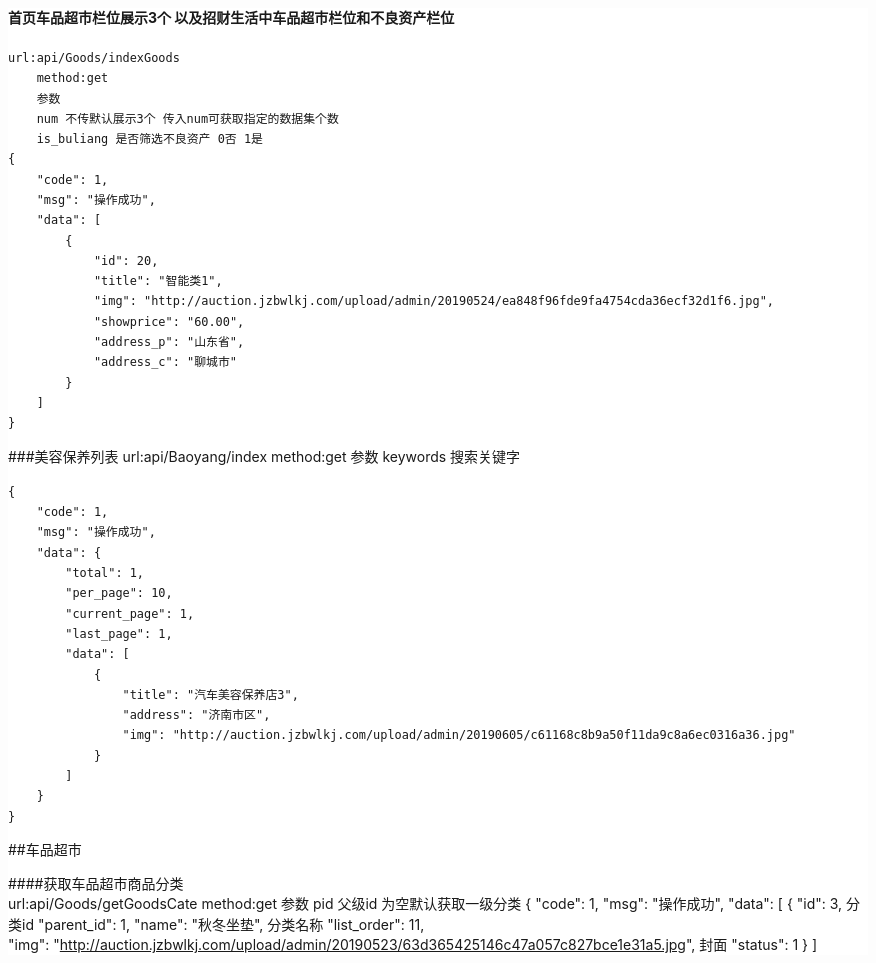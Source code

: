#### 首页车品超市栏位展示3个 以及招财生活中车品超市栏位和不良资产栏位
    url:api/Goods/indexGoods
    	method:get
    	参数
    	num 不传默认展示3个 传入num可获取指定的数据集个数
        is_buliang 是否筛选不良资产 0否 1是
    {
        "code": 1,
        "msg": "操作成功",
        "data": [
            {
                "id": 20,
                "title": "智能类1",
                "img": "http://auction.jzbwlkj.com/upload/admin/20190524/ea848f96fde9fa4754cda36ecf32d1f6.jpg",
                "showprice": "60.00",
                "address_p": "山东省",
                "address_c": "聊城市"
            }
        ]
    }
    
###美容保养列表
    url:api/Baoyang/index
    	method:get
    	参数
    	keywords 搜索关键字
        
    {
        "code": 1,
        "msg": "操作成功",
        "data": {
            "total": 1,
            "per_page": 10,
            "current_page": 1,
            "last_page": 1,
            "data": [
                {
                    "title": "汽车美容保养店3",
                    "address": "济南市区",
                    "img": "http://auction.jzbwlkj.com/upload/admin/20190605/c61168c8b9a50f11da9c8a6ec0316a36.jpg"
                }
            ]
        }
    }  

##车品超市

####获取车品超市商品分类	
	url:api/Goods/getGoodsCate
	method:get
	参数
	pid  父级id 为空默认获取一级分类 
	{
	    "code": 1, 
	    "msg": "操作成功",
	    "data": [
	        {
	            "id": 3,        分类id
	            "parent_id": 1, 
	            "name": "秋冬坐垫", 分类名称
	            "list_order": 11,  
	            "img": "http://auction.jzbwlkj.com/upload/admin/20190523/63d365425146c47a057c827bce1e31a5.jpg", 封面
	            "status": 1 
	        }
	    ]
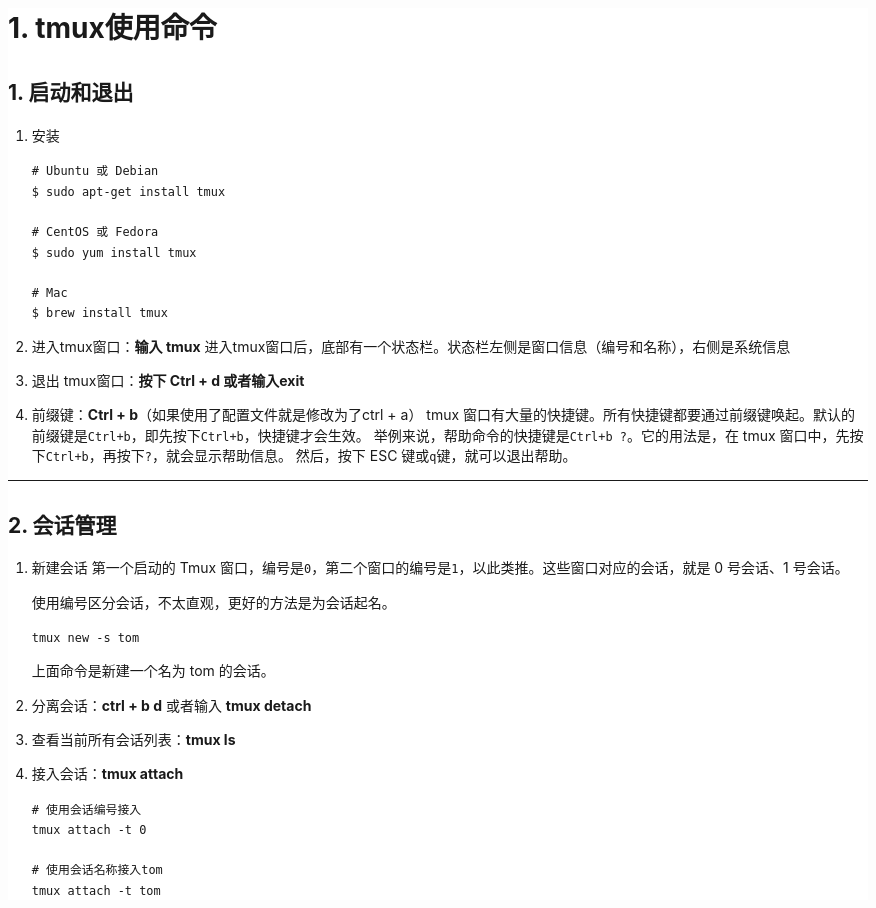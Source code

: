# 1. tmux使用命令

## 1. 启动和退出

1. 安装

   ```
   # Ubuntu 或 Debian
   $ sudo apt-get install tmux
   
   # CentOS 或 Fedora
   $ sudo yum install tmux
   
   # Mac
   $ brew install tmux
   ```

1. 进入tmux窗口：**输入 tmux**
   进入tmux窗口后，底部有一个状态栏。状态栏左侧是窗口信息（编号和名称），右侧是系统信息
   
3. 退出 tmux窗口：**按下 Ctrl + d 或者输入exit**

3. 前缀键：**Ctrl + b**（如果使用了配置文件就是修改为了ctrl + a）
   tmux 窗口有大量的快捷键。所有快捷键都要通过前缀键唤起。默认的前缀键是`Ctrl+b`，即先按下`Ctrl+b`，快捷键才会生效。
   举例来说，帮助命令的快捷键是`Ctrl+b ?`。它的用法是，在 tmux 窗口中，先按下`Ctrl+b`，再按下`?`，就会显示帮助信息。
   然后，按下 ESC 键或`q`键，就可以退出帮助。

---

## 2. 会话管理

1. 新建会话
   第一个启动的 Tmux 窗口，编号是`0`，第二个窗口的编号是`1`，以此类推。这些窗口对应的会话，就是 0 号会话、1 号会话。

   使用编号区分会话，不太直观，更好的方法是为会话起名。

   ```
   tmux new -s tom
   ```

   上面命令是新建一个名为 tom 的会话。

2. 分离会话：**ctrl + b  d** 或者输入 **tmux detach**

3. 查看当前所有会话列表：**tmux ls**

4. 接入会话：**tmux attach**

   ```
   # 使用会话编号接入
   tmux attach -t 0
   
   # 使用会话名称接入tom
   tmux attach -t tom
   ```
_____
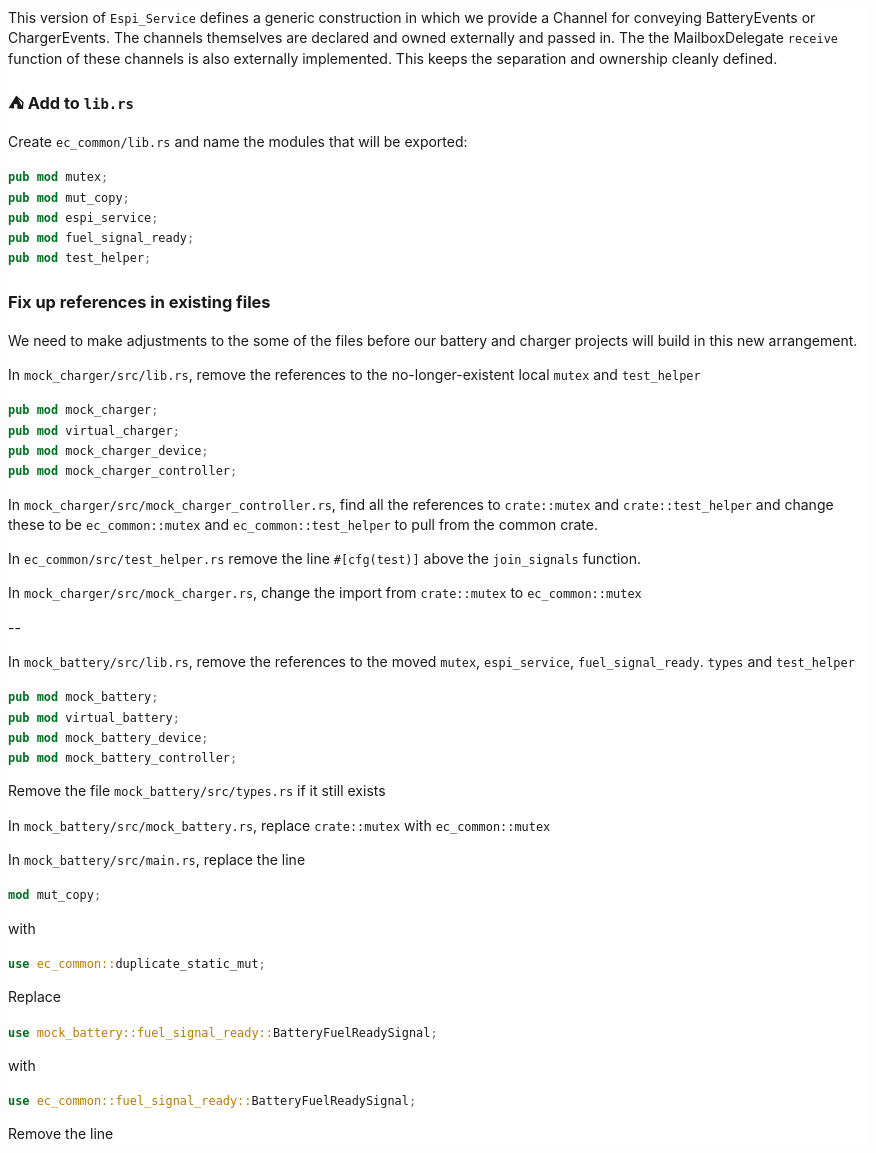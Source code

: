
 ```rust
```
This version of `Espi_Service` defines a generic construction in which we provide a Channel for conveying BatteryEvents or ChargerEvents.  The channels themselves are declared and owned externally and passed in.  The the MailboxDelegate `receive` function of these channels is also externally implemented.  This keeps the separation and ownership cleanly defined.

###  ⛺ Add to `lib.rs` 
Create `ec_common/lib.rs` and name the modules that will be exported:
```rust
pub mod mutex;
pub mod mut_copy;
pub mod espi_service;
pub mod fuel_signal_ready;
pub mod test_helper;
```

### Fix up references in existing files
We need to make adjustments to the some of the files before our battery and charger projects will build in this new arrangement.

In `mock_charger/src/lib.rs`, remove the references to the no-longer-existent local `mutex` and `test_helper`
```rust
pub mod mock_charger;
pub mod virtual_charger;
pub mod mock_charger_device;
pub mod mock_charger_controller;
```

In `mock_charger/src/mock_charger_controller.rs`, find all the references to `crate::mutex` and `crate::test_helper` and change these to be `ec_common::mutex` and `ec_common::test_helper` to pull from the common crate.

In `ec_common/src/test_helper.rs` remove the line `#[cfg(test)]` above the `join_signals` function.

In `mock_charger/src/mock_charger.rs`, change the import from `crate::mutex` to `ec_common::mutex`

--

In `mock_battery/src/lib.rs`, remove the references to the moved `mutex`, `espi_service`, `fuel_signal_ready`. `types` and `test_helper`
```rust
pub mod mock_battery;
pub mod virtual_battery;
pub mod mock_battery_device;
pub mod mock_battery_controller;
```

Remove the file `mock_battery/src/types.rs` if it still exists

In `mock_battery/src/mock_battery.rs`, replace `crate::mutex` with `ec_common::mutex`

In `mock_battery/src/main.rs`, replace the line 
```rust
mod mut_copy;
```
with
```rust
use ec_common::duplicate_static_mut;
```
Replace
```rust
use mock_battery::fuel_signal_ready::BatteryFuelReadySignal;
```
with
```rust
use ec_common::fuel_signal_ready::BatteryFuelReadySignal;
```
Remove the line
_____
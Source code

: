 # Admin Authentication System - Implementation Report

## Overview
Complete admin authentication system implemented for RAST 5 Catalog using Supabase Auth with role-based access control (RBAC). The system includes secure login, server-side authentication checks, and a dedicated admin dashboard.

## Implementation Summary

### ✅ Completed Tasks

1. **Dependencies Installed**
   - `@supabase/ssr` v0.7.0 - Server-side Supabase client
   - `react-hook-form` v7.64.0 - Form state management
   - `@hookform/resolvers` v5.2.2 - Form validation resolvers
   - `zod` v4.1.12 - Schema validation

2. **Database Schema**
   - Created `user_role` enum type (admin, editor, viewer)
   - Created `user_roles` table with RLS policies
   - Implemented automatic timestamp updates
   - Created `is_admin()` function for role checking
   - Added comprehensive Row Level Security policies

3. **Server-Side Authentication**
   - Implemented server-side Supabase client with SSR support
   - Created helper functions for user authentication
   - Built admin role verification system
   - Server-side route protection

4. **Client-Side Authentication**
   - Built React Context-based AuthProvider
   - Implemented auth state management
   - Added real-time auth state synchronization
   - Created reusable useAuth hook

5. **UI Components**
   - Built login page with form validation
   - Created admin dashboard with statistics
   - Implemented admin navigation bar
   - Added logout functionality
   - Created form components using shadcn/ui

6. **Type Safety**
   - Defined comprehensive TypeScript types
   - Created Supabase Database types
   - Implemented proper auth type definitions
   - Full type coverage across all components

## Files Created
_____
What the task asks: Using the listing above, return word for word each line from the one that has "- Built admin role verification system" through the one that has "- Created Supabase Database types", and no line outside that range.

Completed exercise:
   - Built admin role verification system
   - Server-side route protection

4. **Client-Side Authentication**
   - Built React Context-based AuthProvider
   - Implemented auth state management
   - Added real-time auth state synchronization
   - Created reusable useAuth hook

5. **UI Components**
   - Built login page with form validation
   - Created admin dashboard with statistics
   - Implemented admin navigation bar
   - Added logout functionality
   - Created form components using shadcn/ui

6. **Type Safety**
   - Defined comprehensive TypeScript types
   - Created Supabase Database types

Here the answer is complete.